Segment Open

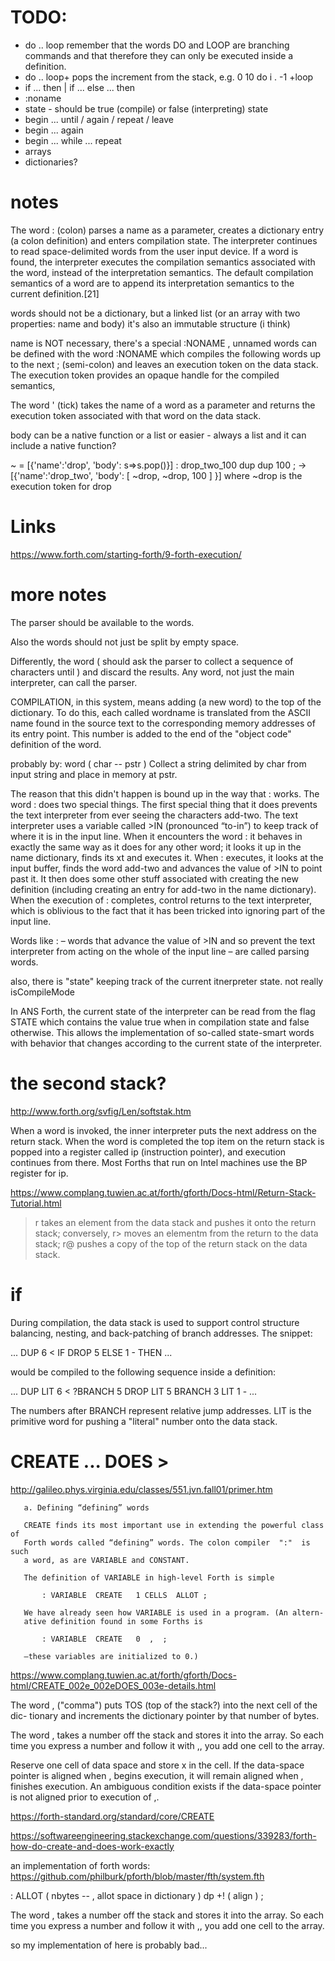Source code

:
# TODO:

- do .. loop remember that the words DO and LOOP are branching commands and that therefore they can only be executed inside a definition.
- do .. loop+ pops the increment from the stack, e.g. 0 10 do i . -1 +loop
- if ... then | if ... else ... then
- :noname
- state - should be true (compile) or false (interpreting) state
- begin ... until / again / repeat / leave
- begin ... again
- begin ... while ... repeat
- arrays
- dictionaries?

# notes 

The word : (colon) parses a name as a parameter, creates a dictionary entry (a colon definition) and enters compilation state. The interpreter continues to read space-delimited words from the user input device. If a word is found, the interpreter executes the compilation semantics associated with the word, instead of the interpretation semantics. The default compilation semantics of a word are to append its interpretation semantics to the current definition.[21]

words should not be a dictionary, but a linked list (or an array with two properties: name and body)
it's also an immutable structure (i think)

name is NOT necessary, there's a special :NONAME , unnamed words can be defined with the word :NONAME which compiles the following words up to the next ; (semi-colon) and leaves an execution token on the data stack. The execution token provides an opaque handle for the compiled semantics,

The word ' (tick) takes the name of a word as a parameter and returns the execution token associated with that word on the data stack.

body can be a native function or a list
or easier - always a list and it can include a native function?

~ = [{'name':'drop', 'body': s=>s.pop()}]
: drop_two_100 dup dup 100 ; -> [{'name':'drop_two', 'body': [ ~drop,  ~drop, 100 ] }] where ~drop is the execution token for drop

# Links

https://www.forth.com/starting-forth/9-forth-execution/

# more notes

The parser should be available to the words. 

Also the words should not just be split by empty space.

Differently, the word ( should ask the parser to collect a sequence of characters until ) and discard the results.
Any word, not just the main interpreter, can call the parser.

COMPILATION, in this system, means adding (a new word) to the top of the dictionary. To do this, each called wordname is translated from the ASCII name found in the source text to the corresponding memory addresses of its entry point. This number is added to the end of the "object code" definition of the word.

probably by: word	( char -- pstr ) 	Collect a string delimited by char from input string and place in memory at pstr.

The reason that this didn't happen is bound up in the way that : works. The word : does two special things. The first special thing that it does prevents the text interpreter from ever seeing the characters add-two. The text interpreter uses a variable called >IN (pronounced “to-in”) to keep track of where it is in the input line. When it encounters the word : it behaves in exactly the same way as it does for any other word; it looks it up in the name dictionary, finds its xt and executes it. When : executes, it looks at the input buffer, finds the word add-two and advances the value of >IN to point past it. It then does some other stuff associated with creating the new definition (including creating an entry for add-two in the name dictionary). When the execution of : completes, control returns to the text interpreter, which is oblivious to the fact that it has been tricked into ignoring part of the input line.

Words like : – words that advance the value of >IN and so prevent the text interpreter from acting on the whole of the input line – are called parsing words.

also, there is "state" keeping track of the current itnerpreter state. not really isCompileMode

In ANS Forth, the current state of the interpreter can be read from the flag STATE which contains the value true when in compilation state and false otherwise. This allows the implementation of so-called state-smart words with behavior that changes according to the current state of the interpreter.

# the second stack?

http://www.forth.org/svfig/Len/softstak.htm

When a word is invoked, the inner interpreter puts the next address on the return stack. When the word is completed the top item on the return stack is popped into a register called ip (instruction pointer), and execution continues from there. Most Forths that run on Intel machines use the BP register for ip.

https://www.complang.tuwien.ac.at/forth/gforth/Docs-html/Return-Stack-Tutorial.html

>r takes an element from the data stack and pushes it onto the return stack; conversely, r> moves an elementm from the return to the data stack; r@ pushes a copy of the top of the return stack on the data stack.

# if

During compilation, the data stack is used to support control structure balancing, nesting, and back-patching of branch addresses. The snippet:

 ... DUP 6 < IF DROP 5 ELSE 1 - THEN ...

would be compiled to the following sequence inside a definition:

 ... DUP LIT 6 < ?BRANCH 5  DROP LIT 5  BRANCH 3  LIT 1 - ...

The numbers after BRANCH represent relative jump addresses. LIT is the primitive word for pushing a "literal" number onto the data stack.

# CREATE ... DOES >

http://galileo.phys.virginia.edu/classes/551.jvn.fall01/primer.htm

       a. Defining “defining” words 

       CREATE finds its most important use in extending the powerful class of 
       Forth words called “defining” words. The colon compiler  ":"  is such 
       a word, as are VARIABLE and CONSTANT. 

       The definition of VARIABLE in high-level Forth is simple 

           : VARIABLE  CREATE   1 CELLS  ALLOT ;

       We have already seen how VARIABLE is used in a program. (An altern-
       ative definition found in some Forths is

           : VARIABLE  CREATE   0  ,  ;

       —these variables are initialized to 0.)

https://www.complang.tuwien.ac.at/forth/gforth/Docs-html/CREATE_002e_002eDOES_003e-details.html

The word , ("comma") puts TOS (top of the stack?) into the next cell of the dic-
           tionary and increments the dictionary pointer by that number of
           bytes.

The word , takes a number off the stack and stores it into the array. So each time you express a number and follow it with ,, you add one cell to the array.

Reserve one cell of data space and store x in the cell. If the data-space pointer is aligned when , begins execution, it will remain aligned when , finishes execution. An ambiguous condition exists if the data-space pointer is not aligned prior to execution of ,.

https://forth-standard.org/standard/core/CREATE

https://softwareengineering.stackexchange.com/questions/339283/forth-how-do-create-and-does-work-exactly

an implementation of forth words:
https://github.com/philburk/pforth/blob/master/fth/system.fth

: ALLOT ( nbytes -- , allot space in dictionary ) dp +! ( align ) ;

The word , takes a number off the stack and stores it into the array. So each time you express a number and follow it with ,, you add one cell to the array.

so my implementation of here is probably bad...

Segment Closed

Here the job is to output the lines from the top of the listing through the line holding "- do .. loop+", word for word and without pictures.

• ANSWER FOR THIS EXERCISE
Source code

:
# TODO:

- do .. loop remember that the words DO and LOOP are branching commands and that therefore they can only be executed inside a definition.
- do .. loop+ pops the increment from the stack, e.g. 0 10 do i . -1 +loop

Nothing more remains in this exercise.